EXERCISE BRIEF —
The answer must be every line below that holds the word "start".

^^^^^^^^

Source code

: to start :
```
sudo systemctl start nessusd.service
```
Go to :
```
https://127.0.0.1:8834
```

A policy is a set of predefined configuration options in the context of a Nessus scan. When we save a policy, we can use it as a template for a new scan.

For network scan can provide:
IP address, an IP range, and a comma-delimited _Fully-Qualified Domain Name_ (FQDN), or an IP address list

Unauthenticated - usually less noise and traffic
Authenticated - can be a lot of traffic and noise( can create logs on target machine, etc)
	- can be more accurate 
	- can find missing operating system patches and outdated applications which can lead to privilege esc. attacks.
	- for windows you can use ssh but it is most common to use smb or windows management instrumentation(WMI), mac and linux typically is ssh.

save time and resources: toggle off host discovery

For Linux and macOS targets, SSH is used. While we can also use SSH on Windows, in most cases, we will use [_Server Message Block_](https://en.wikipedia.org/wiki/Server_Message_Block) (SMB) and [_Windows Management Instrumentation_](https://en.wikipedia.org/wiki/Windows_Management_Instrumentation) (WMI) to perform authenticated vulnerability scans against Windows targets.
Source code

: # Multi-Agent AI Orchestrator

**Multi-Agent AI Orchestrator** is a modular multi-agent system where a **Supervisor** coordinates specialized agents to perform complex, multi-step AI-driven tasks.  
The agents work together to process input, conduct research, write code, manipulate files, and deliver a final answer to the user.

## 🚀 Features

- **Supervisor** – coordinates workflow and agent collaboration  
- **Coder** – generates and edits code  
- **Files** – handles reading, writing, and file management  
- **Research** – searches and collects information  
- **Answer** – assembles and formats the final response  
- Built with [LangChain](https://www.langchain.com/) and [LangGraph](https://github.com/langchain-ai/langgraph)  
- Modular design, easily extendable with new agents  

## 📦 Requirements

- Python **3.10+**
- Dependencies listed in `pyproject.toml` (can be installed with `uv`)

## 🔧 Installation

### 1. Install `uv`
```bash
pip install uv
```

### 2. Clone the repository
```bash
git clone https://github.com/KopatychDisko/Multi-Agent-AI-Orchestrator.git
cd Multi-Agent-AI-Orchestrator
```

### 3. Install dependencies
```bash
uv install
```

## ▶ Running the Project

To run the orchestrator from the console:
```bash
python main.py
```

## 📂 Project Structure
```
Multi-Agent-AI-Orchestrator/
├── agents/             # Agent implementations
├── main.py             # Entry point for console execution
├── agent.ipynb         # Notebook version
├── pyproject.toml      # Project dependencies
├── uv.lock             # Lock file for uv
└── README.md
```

^^^^^^^^

REPLY —
: to start :
sudo systemctl start nessusd.service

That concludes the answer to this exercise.